Bi-Level Contextual Bandit Framework

Updated 20 November 2025

Bi-Level Contextual Bandit Framework is a dual-layer online learning architecture that combines a contextual bandit operating on encoded inputs with a meta-level optimizing task-specific parameters.
It integrates adaptive feature extraction, auto-tuning hyperparameters, multi-task sharing, and policy arbitration to manage non-stationarity, fairness, and resource constraints.
Empirical studies demonstrate its superior performance over traditional flat models, achieving lower cumulative regret and robust adaptation in dynamic environments.

A bi-level contextual bandit framework is a class of online learning algorithms that orchestrate decision-making at two interdependent layers, each serving a distinct statistical or strategic role. At the lower (base) level, a contextual bandit selects arms given appropriately encoded contexts; at the upper (meta) level, another procedure adaptively optimizes a meta-decision process such as feature representation, hyperparameter selection, allocation across populations, or policy arbitration. The bi-level architecture is motivated by settings where the optimal choice of bandit model, configuration, or resource allocation is itself context or history-dependent, or where fairness, adaptivity, or heterogeneity across sub-populations must be addressed. Recent works formalize, implement, and empirically validate bi-level frameworks for adaptive representation learning (Lin et al., 2018), dynamic tuning (Ding et al., 2021, Kang et al., 2023), multi-task sharing (Jiang et al., 30 Oct 2025), hybrid arbitration (Galozy et al., 2020), and resource allocation with delay-aware fairness (Almasi et al., 13 Nov 2025).

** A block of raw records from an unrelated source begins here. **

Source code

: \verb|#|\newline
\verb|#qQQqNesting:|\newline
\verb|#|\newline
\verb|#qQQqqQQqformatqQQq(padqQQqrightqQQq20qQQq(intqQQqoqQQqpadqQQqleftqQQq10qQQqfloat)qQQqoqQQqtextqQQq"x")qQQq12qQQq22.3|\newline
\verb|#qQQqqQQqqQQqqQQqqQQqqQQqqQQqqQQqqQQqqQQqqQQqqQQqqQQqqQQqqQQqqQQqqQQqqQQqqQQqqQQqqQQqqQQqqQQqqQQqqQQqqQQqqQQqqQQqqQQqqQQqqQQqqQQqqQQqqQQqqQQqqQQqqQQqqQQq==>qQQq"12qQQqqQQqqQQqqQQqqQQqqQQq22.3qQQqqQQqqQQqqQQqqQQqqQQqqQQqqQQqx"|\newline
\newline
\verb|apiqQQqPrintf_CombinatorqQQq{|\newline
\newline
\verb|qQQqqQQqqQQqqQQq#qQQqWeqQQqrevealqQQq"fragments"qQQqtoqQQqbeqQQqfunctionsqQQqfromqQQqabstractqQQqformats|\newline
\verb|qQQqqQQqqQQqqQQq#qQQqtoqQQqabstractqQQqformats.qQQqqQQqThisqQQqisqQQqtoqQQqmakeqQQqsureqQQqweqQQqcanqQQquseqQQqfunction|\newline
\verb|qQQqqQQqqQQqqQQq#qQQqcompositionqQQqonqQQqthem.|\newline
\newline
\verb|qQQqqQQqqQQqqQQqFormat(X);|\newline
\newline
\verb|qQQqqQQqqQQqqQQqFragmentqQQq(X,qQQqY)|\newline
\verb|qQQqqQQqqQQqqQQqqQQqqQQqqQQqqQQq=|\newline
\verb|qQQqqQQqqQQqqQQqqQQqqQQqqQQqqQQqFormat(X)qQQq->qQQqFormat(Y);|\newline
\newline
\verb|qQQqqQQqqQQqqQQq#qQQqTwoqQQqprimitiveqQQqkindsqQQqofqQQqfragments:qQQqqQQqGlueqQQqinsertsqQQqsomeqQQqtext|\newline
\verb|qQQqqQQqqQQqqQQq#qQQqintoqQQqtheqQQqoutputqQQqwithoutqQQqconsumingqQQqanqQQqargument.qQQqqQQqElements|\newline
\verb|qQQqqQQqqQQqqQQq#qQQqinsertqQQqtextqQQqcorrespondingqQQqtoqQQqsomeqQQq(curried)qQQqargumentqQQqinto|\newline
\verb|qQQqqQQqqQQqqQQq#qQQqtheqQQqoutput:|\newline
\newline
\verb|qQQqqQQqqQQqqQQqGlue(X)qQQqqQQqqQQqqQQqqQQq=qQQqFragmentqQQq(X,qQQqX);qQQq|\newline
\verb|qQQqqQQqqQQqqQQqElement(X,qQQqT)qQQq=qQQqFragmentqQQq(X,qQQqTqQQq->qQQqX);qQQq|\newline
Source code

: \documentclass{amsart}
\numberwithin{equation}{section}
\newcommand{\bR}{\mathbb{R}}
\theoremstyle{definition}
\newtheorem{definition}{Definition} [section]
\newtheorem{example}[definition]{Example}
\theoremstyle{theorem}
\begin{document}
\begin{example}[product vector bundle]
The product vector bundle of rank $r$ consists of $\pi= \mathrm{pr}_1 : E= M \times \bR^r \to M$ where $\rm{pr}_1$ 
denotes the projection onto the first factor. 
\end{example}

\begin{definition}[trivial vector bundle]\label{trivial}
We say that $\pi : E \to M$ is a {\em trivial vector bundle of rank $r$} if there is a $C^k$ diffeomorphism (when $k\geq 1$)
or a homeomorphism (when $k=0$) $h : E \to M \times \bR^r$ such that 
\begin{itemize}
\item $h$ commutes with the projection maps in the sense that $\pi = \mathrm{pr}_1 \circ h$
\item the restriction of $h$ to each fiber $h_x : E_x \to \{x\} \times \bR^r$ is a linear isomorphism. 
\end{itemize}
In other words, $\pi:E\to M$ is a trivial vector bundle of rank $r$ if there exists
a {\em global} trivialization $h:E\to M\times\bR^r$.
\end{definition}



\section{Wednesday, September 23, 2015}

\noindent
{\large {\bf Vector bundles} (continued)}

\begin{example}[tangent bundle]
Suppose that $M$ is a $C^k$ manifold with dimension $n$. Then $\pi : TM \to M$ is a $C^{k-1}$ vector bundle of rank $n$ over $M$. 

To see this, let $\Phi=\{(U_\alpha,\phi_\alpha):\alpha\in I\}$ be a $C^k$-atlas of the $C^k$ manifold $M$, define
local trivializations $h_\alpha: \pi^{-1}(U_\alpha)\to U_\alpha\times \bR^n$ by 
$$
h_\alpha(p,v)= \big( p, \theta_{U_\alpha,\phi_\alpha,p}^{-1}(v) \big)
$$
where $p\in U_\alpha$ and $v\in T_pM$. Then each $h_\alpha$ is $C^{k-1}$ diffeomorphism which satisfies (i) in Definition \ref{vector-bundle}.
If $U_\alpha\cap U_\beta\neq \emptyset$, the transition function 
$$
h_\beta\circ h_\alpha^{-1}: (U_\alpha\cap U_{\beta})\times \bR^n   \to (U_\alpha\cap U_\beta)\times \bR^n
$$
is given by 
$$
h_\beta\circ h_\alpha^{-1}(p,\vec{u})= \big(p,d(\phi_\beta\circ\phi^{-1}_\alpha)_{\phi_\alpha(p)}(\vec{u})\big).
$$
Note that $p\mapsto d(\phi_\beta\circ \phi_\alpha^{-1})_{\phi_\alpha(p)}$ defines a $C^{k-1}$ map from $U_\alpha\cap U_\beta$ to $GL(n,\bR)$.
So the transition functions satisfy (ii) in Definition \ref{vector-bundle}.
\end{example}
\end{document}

1. Bi-Level Problem Formalization

A typical bi-level contextual bandit system divides the learning process into two nested, interacting optimization problems:

Lower Level (Inner): A contextual bandit policy operates on a context-embedded or parameterized space, selecting arms to maximize cumulative (possibly delayed) reward.
Upper Level (Meta): An external controller (meta-policy) either tunes parameters, selects representations, allocates resources, switches policies, or sets constraints that affect the operative base bandit.

Representative formalisms include:

Adaptive Feature Extraction: The context $x_t\in\mathbb{R}^N$ is mapped to a latent $z_t\in\mathbb{R}^{d_i}$ via a data-driven adaptive encoder $e_i$ , with meta-decision governing the choice and adaptation of $e_i$ (Lin et al., 2018).
Auto-Tuning Hyperparameters: The inner bandit $B(\theta)$ depends on a hyperparameter $\theta$ , which is adaptively tuned online at the meta-level by a multi-armed (EXP3-type) or continuum-armed (Zooming-TS) outer loop (Ding et al., 2021, Kang et al., 2023).
Multi-Task Sharing: Top-level hierarchical priors or empirical Bayes procedures share information across tasks by estimating global parameters, which inform per-task contextual bandits (Jiang et al., 30 Oct 2025).
Policy Arbitration: A referee mechanism arbitrates between heterogeneous policies (e.g., standard contextual bandit and state-based MAB) based on relative observed performance (Galozy et al., 2020).
Resource Allocation: A meta-layer budgets resource allocation across subgroups under fairness, delay, and operational constraints, with the base-layer bandit targeting the highest-responding individuals within each cell (Almasi et al., 13 Nov 2025).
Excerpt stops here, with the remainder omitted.